I am a dreamer. I come from the land of dreams. I am now in a dream-boat. The name of my dream-boat is Hinduism. Day in, day out, it sails. On it sails across the Sea of Eternity. It knows no journey’s end. Its goal is Immortality. The Boatman is the Dreamer Supreme. If you, my brothers and sisters, would like to sail with me in this boat, do come. I welcome you all with folded hands, with unbounded love and tears of delight. The fare demands no dollars, no cents, nothing of the sort. The fare is just sympathy, the sympathy that springs from the heart’s core.
To add to the joy of our enthusiasm, a voice of a courageous dreamer, quite unexpected, is now heard echoing and re-echoing in the recesses of our memories. A century and a half ago, this dreamer saw the light of day here on Long Island, New York. He is Walt Whitman. This seer-poet, with his message of the universal “I,” joins us in our momentous journey.
Our first stop is a visit to Dr. Radhakrishnan, one of the greatest living philosophers. He speaks on Hinduism:
“The Hindu attitude to religion is interesting. While fixed intellectual beliefs mark off one religion from another, Hinduism sets itself no such limits. Intellect is subordinated to intuition, dogma to experience, outer expression to inward realisation.”
Keeping this in mind, let us move on to examine Hinduism. It is no doubt a great religion. But it is also a simple religion. It does not want to confuse a man or test his intellectual capacities. It does not crave his attention or solicit his favour. Significantly, what it wants from him is his soul’s understanding. Hinduism wants not only to preserve but also to propagate the inner harmony of every human soul, if such is the Will of God. What it wants is to possess and be possessed by all that is best in the cultural, religious and spiritual wisdom of the world.
Although it has had its periods of inertia, Hinduism is not a static religion. A static religion would lead only to sterility and finally to death. Hinduism has, in its long history, become an emblem of flexibility, independence, creative thinking, and spontaneous innovation in both thought and action. Hinduism knows how to absorb; it knows, too, how to reject in order to sit at the feet of Truth. Hinduism is a ceaseless mounting cry for Truth. It aspires to be the essence of an all-embracing spiritual panacea to feed humanity.

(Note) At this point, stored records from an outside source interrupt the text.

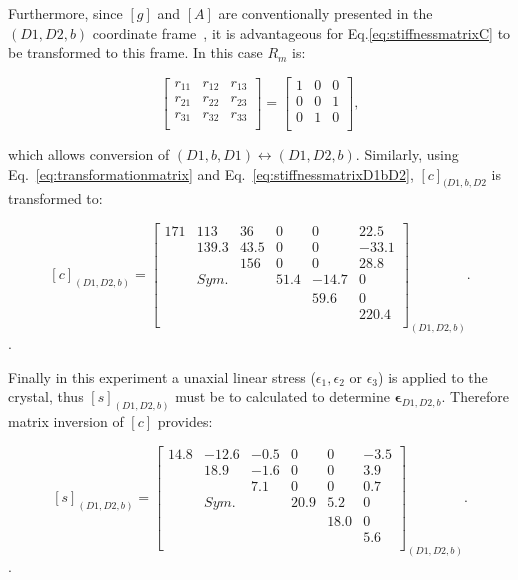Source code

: \noindent Furthermore, since $[g]$ and $[A]$ are conventionally presented in the $(D1,D2,b)$ coordinate frame~\citep{PhysRevB.94.155116}, it is advantageous for Eq.\ref{eq:stiffnessmatrixC} to be transformed to this frame. In this case $R_{m}$ is:

\begin{equation}
\label{eq:rotateatoswitchbD2axis}
\begin{bmatrix}
r_{11} & r_{12} & r_{13} \\
r_{21} & r_{22} & r_{23} \\
r_{31} & r_{32} & r_{33} \\
\end{bmatrix}=
\begin{bmatrix}
1 & 0 & 0 \\
0 & 0 & 1 \\
0 & 1 & 0 \\
\end{bmatrix},
\end{equation}

\noindent which allows conversion of $(D1,b,D1)\leftrightarrow (D1,D2,b)$. Similarly, using Eq.~\ref{eq:transformationmatrix} and Eq.~\ref{eq:stiffnessmatrixD1bD2}, $[c]_{(D1,b,D2}$ is transformed to:

\begin{equation}
\label{eq:stiffnessmatrixCD1D2b}
[c]_{(D1,D2,b)}=\begin{bmatrix}
171 & 113 & 36 & 0 & 0 & 22.5 \\
& 139.3 & 43.5 & 0 & 0 & -33.1 \\
& & 156 & 0 & 0 & 28.8 \\
& Sym. & & 51.4 & -14.7 & 0 \\
& & & & 59.6 & 0 \\
& & & & & 220.4 \\
\end{bmatrix}_{(D1,D2,b)}.
\end{equation}.

\noindent Finally in this experiment a unaxial linear stress ($\epsilon_{1}, \epsilon_{2}$ or $\epsilon_{3}$) is applied to the crystal, thus $[s]_{(D1,D2,b)}$ must be to calculated to determine $\bm{\epsilon}_{D1,D2,b}$. Therefore matrix inversion of $[c]$ provides:

\begin{equation}
\label{eq:stiffnessmatrixCD1D2b}
[s]_{(D1,D2,b)}=\begin{bmatrix}
14.8 & -12.6 & -0.5 & 0 & 0 & -3.5 \\
& 18.9 & -1.6 & 0 & 0 & 3.9 \\
& & 7.1 & 0 & 0 & 0.7 \\
& Sym. & & 20.9 & 5.2 & 0 \\
& & & & 18.0 & 0 \\
& & & & & 5.6 \\
\end{bmatrix}_{({D1},{D2},{b})}.
\end{equation}.

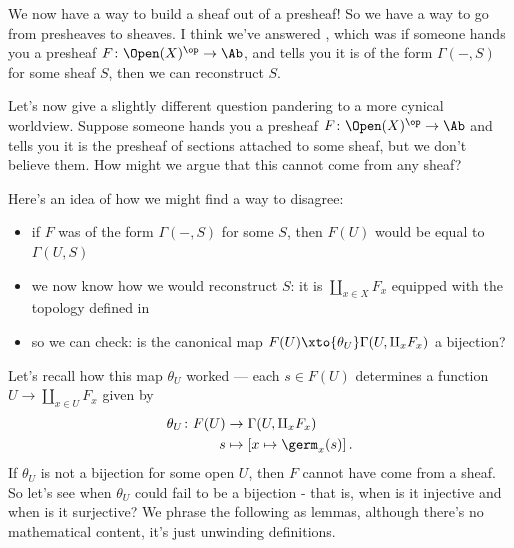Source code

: \documentclass[11pt]{book}
\begin{document}
We now have a way to build a sheaf out of a presheaf! So we have a way to go from presheaves to sheaves. I think we've answered , which was if someone hands you a presheaf $F \colon \Open(X)^\op \to \Ab$, and tells you it is of the form $\Gamma(-,S)$ for some sheaf $S$, then we can reconstruct $S$.

Let's now give a slightly different question pandering to a more cynical worldview. Suppose someone hands you a presheaf $F \colon \Open(X)^\op \to \Ab$ and tells you it is the presheaf of sections attached to some sheaf, but we don't believe them. How might we argue that this cannot come from any sheaf?

Here's an idea of how we might find a way to disagree:
\begin{itemize}
    \item if $F$ was of the form $\Gamma(-,S)$ for some $S$, then $F(U)$ would be equal to $\Gamma(U,S)$
    \item we now know how we would reconstruct $S$: it is $\amalg_{x\in X}F_x$ equipped with the topology defined in 
    \item so we can check: is the canonical map $F(U) \xto{\theta_U} \Gamma(U, \amalg_x F_x)$ a bijection?
\end{itemize}
Let's recall how this map $\theta_U$ worked --- each $s\in F(U)$ determines a function $U \to \amalg_{x\in U}F_x$ given by
\begin{equation}\label{eqn:theta-U}
\begin{aligned}
    \theta_U \colon F(U) &\to \Gamma(U,\amalg_x F_x) \\
    s &\mapsto \left[ x \mapsto \germ_x(s) \right].
\end{aligned}
\end{equation}
If $\theta_U$ is not a bijection for some open $U$, then $F$ cannot have come from a sheaf. So let's see when $\theta_U$ could fail to be a bijection - that is, when is it injective and when is it surjective? We phrase the following as lemmas, although there's no mathematical content, it's just unwinding definitions.
\end{document}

India’s past is remarkably rich and varied. The same can be said of her dauntless present, which can and must provide a starting point for the golden future. The Hinduism of today is sincerely trying to discover a unique way of life in which groups of radically different racial, historical, ethical, conceptual and spiritual backgrounds can live in perfect harmony and at the same time actively collaborate in the fulfilment of one task: the marriage of Matter and Spirit. India, in its purest essence, is neither a matter-hungry nor a world-shunning country. And the tolerance with which Hinduism has always been associated is firmly rooted in sacrifice and a full recognition of other men’s rights.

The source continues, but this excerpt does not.